Digital distributor TuneCore attracted strong criticism earlier this month when news of its price hike spread through the blogosphere. The company raised the flat price it charges to distribute an album for one year to $49.99 from $19.99. At the same time, it added 34 services and features, some previously a la carte line items, to the all-in price of $49.99. Prices for singles and ringtones remained at $9.99 per year.
Founder and CEO Jeff Price told Billboard.biz this week that he was "stunned" by the stories and believes the controversy was contrived. "There hasn't been a huge outcry" from his customers, he insisted, pointing out that users were informed about the price hike back in March through email and made the new price conspicuous on the web site. In addition, renewal notices are sent to customers multiple weeks ahead of time.
But there has certainly been an outcry in the blogosphere. Online reaction started after a May 6 post at Digital Music News titled "Pissed? TuneCore Quietly Raising Its Renewal Fees by 150%" The comments section become filled with harsh criticism. Other blogs picked up the story.
Then some competing services jumped at the opportunity. CD Baby created a special website at www.cdbabylovesyoumore.com and promised "no $49 annual fees ever" and offered a 50% savings on album submission fees to artists switching from a competing service. ONErpm and Zimbalam both offered discounts in comments section of blog posts.
By May 16, Price was defending the company's pricing structure in the comments section of a post at Hypebot. "I am by no means suggesting TuneCore is not a business, it is," he wrote Monday.

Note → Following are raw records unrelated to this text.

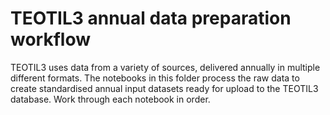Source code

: # TEOTIL3 annual data preparation workflow

TEOTIL3 uses data from a variety of sources, delivered annually in multiple different formats. The notebooks in this folder process the raw data to create standardised annual input datasets ready for upload to the TEOTIL3 database. Work through each notebook in order.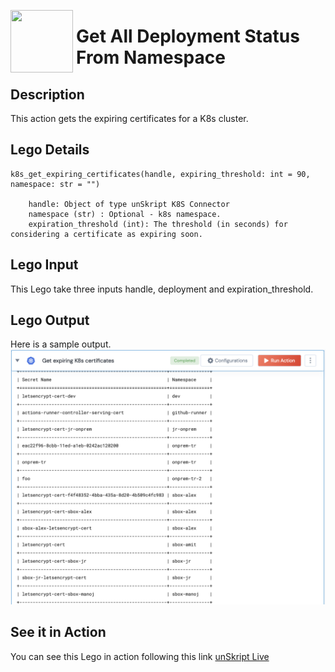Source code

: [<img align="left" src="https://unskript.com/assets/favicon.png" width="100" height="100" style="padding-right: 5px">](https://unskript.com/assets/favicon.png) 
<h1>Get All Deployment Status From Namespace </h1>

## Description
This action gets the expiring certificates for a K8s cluster.


## Lego Details

    k8s_get_expiring_certificates(handle, expiring_threshold: int = 90, namespace: str = "")

        handle: Object of type unSkript K8S Connector
        namespace (str) : Optional - k8s namespace.
        expiration_threshold (int): The threshold (in seconds) for considering a certificate as expiring soon.

## Lego Input

This Lego take three inputs handle, deployment and expiration_threshold.


## Lego Output
Here is a sample output.
<img src="./1.png">


## See it in Action

You can see this Lego in action following this link [unSkript Live](https://us.app.unskript.io)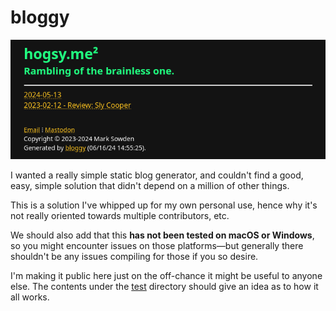# bloggy

![Preview](resources/preview.png)

I wanted a really simple static blog generator, and couldn't find a good, easy, simple solution that didn't depend on a million of other things. 

This is a solution I've whipped up for my own personal use, hence why it's not really oriented towards multiple contributors, etc.

We should also add that this **has not been tested on macOS or Windows**, so you might encounter issues on those platforms—but generally there shouldn't be any issues compiling for those if you so desire.

I'm making it public here just on the off-chance it might be useful to anyone else.
The contents under the [test](test) directory should give an idea as to how it all works.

"I'm trying to come up with a fair price that allows me to be the best in the world," he told Billboard. "Did our prices go up? Yes, the annual fee went up. However, we removed a whole bunch of pricing." For example, TuneCore customers now get distribution to an unlimited number of stores (as opposed to a per-store fee) and an unlimited number of songs per album (instead of extra per-song fees). And Price points to a number of features and improvements TuneCore has built, from faster upload times (most songs now go live in "three to 45 cases") to expanded accounting systems ("a huge focus over the last three years").
But discussion of actual features has been missing as the conversation has focused on pricing structures, fees and discounts. And that bothers Price. "I've noticed that from time to time myself personally or my company, TuneCore, gets used a pawn by web sites competing for traffic and eyeballs," he said. "I have a problem with web sites that post incomplete and inaccurate information to be sensational or disingenuous because ultimately what's going to happen is it's the artist that's going to get screwed -- because they got the wrong piece of information; because some asshole tweeted something that was wrong."